If the feisty Giuliani decides to run, the national spotlight will shift to the state the same way it did when Hillary Rodham Clinton decided to run for US Senate from New York. A Giuliani candidacy would be sure to generate massive fundraising from both sides – the Democrats desperate to hold onto a seat currently held by their own Sen. Kirsten Gillibrand and the Republicans smelling another way to chip away at the Obama advantage.

“This race is big because it’s New York and bigger because it’s Rudy,” says John Zogby of the Zogby International polling firm in Utica, N.Y.

Giuliani is best known for helping to pull New York through the shock of the attacks on the World Trade Center on 9/11. Almost every night he was on the national news, telling the world the city was tough, would survive, and could use their help. Soon after 9/11, he was termed “America’s mayor.”

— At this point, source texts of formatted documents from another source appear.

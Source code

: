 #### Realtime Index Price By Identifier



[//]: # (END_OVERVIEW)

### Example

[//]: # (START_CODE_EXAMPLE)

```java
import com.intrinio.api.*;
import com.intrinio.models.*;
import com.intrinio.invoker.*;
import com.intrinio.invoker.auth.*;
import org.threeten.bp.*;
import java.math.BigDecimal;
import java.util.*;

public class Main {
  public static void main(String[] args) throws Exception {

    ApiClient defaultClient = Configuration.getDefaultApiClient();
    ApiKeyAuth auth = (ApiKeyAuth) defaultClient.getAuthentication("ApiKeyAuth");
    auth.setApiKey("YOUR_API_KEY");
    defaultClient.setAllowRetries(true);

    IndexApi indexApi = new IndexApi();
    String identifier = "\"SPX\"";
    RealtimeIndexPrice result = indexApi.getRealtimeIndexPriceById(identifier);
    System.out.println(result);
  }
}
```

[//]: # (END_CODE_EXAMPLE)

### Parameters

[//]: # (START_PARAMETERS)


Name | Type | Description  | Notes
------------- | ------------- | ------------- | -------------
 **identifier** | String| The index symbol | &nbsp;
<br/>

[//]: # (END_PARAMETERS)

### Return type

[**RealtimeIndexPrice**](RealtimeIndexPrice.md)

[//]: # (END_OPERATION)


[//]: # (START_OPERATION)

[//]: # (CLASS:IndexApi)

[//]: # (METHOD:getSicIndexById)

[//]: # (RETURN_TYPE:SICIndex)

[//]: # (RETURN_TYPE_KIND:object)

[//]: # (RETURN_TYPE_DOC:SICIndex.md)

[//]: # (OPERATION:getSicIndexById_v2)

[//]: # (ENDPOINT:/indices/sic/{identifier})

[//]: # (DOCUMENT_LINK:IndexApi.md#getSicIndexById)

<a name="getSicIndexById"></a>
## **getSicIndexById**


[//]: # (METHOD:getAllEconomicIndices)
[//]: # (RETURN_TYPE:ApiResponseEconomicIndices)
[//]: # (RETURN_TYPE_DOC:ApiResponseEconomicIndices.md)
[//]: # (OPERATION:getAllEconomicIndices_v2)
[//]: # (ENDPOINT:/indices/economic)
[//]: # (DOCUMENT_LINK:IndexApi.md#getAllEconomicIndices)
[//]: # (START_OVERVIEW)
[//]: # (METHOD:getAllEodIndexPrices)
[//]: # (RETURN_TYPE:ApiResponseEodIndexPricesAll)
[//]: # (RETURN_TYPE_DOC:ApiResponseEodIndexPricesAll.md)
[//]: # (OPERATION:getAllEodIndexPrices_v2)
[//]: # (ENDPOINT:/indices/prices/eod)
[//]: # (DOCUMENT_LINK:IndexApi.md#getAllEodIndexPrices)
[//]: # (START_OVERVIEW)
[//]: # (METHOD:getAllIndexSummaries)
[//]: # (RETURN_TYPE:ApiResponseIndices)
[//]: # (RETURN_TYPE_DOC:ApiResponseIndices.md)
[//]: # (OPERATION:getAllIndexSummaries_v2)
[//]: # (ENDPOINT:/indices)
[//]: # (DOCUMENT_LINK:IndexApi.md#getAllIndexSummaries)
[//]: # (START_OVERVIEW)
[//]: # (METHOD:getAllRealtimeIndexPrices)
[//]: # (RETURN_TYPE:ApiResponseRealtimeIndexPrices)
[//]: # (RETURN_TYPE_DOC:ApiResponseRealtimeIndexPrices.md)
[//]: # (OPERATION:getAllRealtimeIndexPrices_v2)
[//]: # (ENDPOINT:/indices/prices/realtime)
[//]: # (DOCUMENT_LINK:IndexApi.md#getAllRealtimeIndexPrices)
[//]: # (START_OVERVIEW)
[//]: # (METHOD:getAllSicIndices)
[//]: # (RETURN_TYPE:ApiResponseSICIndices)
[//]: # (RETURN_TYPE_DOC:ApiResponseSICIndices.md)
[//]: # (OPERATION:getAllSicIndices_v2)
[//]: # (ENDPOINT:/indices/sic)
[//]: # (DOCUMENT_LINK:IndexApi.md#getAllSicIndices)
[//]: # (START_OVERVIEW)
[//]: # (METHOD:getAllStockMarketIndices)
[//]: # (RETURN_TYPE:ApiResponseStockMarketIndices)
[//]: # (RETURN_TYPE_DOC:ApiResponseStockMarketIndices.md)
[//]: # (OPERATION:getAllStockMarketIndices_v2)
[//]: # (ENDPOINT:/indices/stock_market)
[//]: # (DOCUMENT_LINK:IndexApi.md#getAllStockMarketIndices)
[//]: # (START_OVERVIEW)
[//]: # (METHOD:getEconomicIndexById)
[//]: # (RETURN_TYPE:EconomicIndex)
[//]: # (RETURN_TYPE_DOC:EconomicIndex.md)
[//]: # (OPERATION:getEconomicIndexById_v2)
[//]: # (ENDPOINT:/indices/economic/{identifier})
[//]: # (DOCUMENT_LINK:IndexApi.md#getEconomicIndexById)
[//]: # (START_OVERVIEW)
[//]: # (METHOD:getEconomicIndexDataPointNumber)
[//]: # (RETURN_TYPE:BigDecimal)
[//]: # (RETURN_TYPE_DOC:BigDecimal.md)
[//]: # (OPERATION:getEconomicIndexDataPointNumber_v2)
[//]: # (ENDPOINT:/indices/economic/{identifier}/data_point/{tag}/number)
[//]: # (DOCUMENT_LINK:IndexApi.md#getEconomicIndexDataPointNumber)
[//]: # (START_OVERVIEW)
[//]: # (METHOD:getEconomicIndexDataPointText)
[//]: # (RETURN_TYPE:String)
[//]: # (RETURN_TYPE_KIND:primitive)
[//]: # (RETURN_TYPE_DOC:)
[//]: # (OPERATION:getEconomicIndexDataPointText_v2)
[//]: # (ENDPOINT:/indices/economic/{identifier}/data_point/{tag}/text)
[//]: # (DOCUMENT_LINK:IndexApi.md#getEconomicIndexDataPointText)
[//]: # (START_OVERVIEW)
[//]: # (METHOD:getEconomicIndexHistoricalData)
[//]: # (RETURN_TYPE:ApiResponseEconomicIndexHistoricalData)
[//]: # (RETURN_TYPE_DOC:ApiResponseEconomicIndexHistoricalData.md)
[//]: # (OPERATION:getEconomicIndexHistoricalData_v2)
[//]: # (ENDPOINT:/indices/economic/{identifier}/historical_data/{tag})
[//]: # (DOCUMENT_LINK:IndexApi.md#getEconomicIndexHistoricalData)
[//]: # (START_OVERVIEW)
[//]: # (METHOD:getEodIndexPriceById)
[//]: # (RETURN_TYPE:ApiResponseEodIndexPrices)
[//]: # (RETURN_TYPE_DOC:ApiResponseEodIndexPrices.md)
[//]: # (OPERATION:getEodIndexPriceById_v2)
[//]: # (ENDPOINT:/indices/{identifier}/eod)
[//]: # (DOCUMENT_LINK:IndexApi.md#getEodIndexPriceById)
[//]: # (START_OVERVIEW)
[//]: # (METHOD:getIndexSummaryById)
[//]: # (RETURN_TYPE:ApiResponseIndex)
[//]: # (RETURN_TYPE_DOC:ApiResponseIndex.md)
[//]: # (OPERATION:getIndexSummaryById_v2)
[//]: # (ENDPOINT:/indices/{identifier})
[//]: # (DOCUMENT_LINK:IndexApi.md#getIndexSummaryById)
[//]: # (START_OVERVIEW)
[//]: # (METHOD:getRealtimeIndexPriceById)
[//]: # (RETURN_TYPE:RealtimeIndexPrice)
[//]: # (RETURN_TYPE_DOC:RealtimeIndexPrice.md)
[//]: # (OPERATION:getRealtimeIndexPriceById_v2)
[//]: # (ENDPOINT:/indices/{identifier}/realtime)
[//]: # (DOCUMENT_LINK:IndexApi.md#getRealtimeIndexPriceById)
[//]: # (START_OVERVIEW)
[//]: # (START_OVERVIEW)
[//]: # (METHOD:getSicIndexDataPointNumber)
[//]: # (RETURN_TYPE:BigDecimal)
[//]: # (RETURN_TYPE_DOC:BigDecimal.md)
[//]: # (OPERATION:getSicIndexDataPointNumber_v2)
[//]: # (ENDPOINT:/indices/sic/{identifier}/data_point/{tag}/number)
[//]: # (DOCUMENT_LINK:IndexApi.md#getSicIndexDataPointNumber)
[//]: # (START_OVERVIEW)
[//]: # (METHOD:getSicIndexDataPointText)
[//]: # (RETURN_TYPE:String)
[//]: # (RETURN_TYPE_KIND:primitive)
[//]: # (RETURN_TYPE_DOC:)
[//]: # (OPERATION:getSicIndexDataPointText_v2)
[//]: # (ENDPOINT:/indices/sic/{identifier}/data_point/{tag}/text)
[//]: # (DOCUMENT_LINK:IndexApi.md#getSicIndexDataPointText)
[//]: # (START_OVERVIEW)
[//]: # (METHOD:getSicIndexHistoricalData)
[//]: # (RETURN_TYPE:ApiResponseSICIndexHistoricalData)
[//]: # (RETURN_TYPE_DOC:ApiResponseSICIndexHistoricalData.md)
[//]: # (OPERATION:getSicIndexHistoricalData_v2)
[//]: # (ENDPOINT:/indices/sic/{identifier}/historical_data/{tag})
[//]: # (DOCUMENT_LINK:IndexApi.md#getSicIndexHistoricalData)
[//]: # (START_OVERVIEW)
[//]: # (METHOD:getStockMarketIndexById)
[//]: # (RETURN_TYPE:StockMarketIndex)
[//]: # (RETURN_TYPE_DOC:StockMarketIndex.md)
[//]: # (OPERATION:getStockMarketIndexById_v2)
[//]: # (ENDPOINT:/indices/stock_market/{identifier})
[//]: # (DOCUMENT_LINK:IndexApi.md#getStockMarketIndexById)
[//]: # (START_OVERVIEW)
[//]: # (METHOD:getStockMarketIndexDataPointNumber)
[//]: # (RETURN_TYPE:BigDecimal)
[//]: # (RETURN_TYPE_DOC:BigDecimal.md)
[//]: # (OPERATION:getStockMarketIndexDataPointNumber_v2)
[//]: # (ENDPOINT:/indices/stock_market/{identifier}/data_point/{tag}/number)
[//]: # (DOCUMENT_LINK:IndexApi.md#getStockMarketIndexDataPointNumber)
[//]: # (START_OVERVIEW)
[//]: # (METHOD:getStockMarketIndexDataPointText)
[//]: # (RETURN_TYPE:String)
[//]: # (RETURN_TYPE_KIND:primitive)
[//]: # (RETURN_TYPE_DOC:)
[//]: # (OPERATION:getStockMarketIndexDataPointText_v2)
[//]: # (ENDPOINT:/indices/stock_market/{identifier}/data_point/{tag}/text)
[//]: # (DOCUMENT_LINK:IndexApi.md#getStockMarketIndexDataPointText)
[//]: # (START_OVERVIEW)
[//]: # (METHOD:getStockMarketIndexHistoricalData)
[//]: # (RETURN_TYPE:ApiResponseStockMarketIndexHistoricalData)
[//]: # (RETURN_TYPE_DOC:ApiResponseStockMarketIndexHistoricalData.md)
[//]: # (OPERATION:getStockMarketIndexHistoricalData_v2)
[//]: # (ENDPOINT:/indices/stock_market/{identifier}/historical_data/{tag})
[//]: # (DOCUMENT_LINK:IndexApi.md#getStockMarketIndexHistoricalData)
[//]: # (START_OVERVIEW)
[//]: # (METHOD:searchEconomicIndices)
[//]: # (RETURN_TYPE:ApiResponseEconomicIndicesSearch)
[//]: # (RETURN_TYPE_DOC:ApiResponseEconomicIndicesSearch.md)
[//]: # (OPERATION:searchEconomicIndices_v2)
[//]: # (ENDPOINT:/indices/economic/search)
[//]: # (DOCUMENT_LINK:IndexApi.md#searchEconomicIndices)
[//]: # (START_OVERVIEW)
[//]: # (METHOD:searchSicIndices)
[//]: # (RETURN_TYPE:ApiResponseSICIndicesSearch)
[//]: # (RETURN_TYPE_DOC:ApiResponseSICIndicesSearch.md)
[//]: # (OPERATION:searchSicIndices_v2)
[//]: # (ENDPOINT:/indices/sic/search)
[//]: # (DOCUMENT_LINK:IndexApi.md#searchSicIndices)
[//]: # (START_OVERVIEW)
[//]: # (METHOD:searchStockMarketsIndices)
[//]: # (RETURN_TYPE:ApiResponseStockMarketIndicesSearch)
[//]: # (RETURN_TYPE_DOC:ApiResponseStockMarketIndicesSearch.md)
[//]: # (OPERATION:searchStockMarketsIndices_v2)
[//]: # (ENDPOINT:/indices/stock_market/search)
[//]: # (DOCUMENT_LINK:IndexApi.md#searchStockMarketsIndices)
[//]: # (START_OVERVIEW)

But Giuliani would also have to dust off his campaign shoes. The last time he was elected to office – the mayor of New York – was 1997. In 2000, he started to run against Mrs. Clinton for the US Senate seat here but withdrew for medical reasons. Then, in 2006, Guiliani started a presidential campaign that made major mistakes: He skipped campaigning in Iowa and hardly campaigned in New Hampshire and South Carolina. He dropped out of the race.